In the US, the Next G Alliance is now driving a comprehensive approach to 6G that covers not only the technology but also the regulatory, academic and social impact. The organization, backed by the Alliance for Telecommunications Industry Solutions (ATIS), counts members ranging from AT&T to Apple to Verizon.
Trapped in a 5G investment
However, many of those big companies are still betting heavily on 5G, both now and for the future. For example, Verizon plans to spend roughly $10 billion over the next few years to add C-band midband spectrum to its 5G network – and it undoubtedly hopes to recoup that investment by selling speedy 5G services. Apple, for its part, just started selling its first 5G device a year ago.
As a result, companies like Verizon may be somewhat unwilling to speak at length about the technological generation after 5G, particularly considering it probably won't be widely commercialized until 2030.
And that's what makes Mike Irizarry of UScellular so noteworthy. He's in the process of rolling out 5G across the regional US operator's network, but has become an outspoken proponent of 6G. This week, he served as the keynote speaker for ATIS' Next G Alliance 6G conference here at the Big 5G Event.
What even is a 6G?
"6G will be about connecting pretty much anything you can imagine to the Internet," Irizarry, UScellular's CTO, said during his virtual keynote appearance Tuesday. "It's really an exciting time to look forward to."
Mike Irizarry of UScellular speaks virtually at the Big 5G Event.
Irizarry explained that the pandemic has heightened the importance of "digitalization." He said that 6G would support all kinds of new services, including those designed to cross the digital divide as well as those designed to create "digital twins" of real-world environments.
"It's just at a whole new level," he said of 6G technology, explaining that it could support real-time holographic 3D imaging and other high-tech, sci-fi-type services.
Interestingly, Irizarry said that today's 5G technologies cannot support the "full potential" of wireless services in industries ranging from healthcare to manufacturing. For example, he said full-blown, Level 5 autonomous driving, or other applications such as remote surgery, are not possible on current 5G networks. "5G can't do that," he said.
AI, ML and intelligence
The difference between 5G and 6G, Irizarry explained, is the application of artificial intelligence (AI) and machine learning (ML) technologies. Such technologies will allow 6G operators to create seamless experiences across all types of networks, including networks running in licensed and unlicensed spectrum bands, as well as systems utilizing satellites and High-Altitude Platforms (HAPs) like drones and blimps. He said AI and ML would be essential for operators looking to manage communications across lowband, midband, millimeter wave (mmWave) and terahertz spectrum bands.
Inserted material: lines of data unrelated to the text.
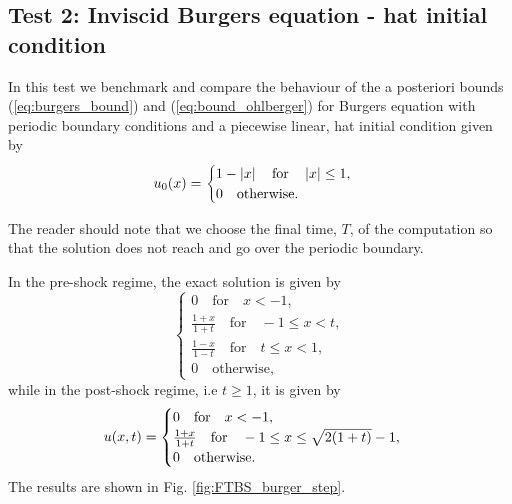 \documentclass[final]{amsart}
\numberwithin{equation}{section}
\begin{document}
\subsection{Test 2: Inviscid Burgers equation - hat initial condition }\label{test:burger_hat} In this test we benchmark and compare the behaviour of the a posteriori bounds (\ref{eq:burgers_bound}) and (\ref{eq:bound_ohlberger}) for Burgers equation with periodic boundary conditions and  a piecewise linear, hat initial condition given by
\begin{equation}\label{eq:burger_pwlin_ic}
u_0\!\left({x}\right) = 
\begin{cases}
1-\left|x\right|\quad \text{for}\quad \left|x\right|\leq 1,\\
0\quad\text{otherwise}.
\end{cases}
\end{equation}


\begin{Rem} The reader should note that we choose the final time, $T$, of the computation so that the solution does not reach and go over the periodic boundary.
\end{Rem}




 In the pre-shock regime, the exact solution is given by 
\begin{equation}\label{eq:burger_pwlin_preshock_exact}
\begin{cases}
0\quad \text{for}\quad x<-1,\\
\frac{1+x}{1+t}\quad\text{for}\quad -1\leq x<t,\\
\frac{1-x}{1-t}\quad\text{for}\quad t\leq x<1,\\
0\quad\text{otherwise},
\end{cases}
\end{equation}
while in the post-shock regime, i.e $t\geq 1$, it is given by 
\begin{equation}\label{eq:burger_pwlin_postshock_exact}
u\!\left({x,t}\right)
=
\begin{cases}
0\quad\text{for}\quad x<-1,\\
\frac{1+x}{1+t}\quad\text{for}\quad -1\leq x\leq\sqrt{2\!\left({1+t}\right)}-1,\\
0\quad\text{otherwise}.
\end{cases}
\end{equation}
The results are shown in Fig. \ref{fig:FTBS_burger_step}.  
\end{document}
"All those technologies need to work together seamlessly," Irizarry said, noting that Wi-Fi is still not fully integrated into 5G. "The level of complexity [in 6G] is just significantly higher than what we've seen with other technologies."
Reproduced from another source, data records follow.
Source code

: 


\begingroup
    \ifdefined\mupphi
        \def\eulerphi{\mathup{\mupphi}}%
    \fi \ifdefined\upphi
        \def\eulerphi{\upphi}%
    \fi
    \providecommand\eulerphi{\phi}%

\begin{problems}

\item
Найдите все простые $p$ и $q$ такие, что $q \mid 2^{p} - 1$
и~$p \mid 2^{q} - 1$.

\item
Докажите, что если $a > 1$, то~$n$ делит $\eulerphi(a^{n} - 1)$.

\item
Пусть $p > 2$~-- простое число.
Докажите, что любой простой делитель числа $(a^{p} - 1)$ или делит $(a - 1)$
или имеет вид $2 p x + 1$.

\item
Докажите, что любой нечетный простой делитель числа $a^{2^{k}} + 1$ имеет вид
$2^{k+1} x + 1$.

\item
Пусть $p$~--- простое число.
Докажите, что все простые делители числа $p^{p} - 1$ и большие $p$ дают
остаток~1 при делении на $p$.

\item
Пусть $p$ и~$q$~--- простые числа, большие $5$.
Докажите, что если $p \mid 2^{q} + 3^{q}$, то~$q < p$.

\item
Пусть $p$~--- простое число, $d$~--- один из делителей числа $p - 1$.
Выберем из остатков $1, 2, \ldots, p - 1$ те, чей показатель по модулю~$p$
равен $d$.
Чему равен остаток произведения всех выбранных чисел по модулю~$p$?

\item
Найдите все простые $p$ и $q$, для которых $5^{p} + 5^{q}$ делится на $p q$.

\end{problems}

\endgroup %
"If I had to say what the killer app is [for 6G], it would be intelligence," he added, noting that insights into network operations would be critical for operators as well as enterprise customers like hospitals.
The American flavor of 6G
However, Irizarry said there are still threats and concerns about the development of 6G technology. One is looming worries that the 6G standard could be split between countries associated with the US and countries associated with China. "There is a risk ... that there could be some technology fragmentation," Irizarry acknowledged.
But he added: "We all need to come together to make sure there is a global standard."
Irizarry also said that it's important for the US to maintain a leadership position in the development of 6G, just as it has in previous generations of wireless technology. That, he said, is partly why ATIS developed the Next G Alliance, so that academics, regulatory officials and industry executives could all work together on the technology.
"If we don't get moving, we're going to fall behind" in terms of 6G, he said.
"I feel it's important for us to have that role," he said of a leading US position in 6G. "That's important to me as an American citizen."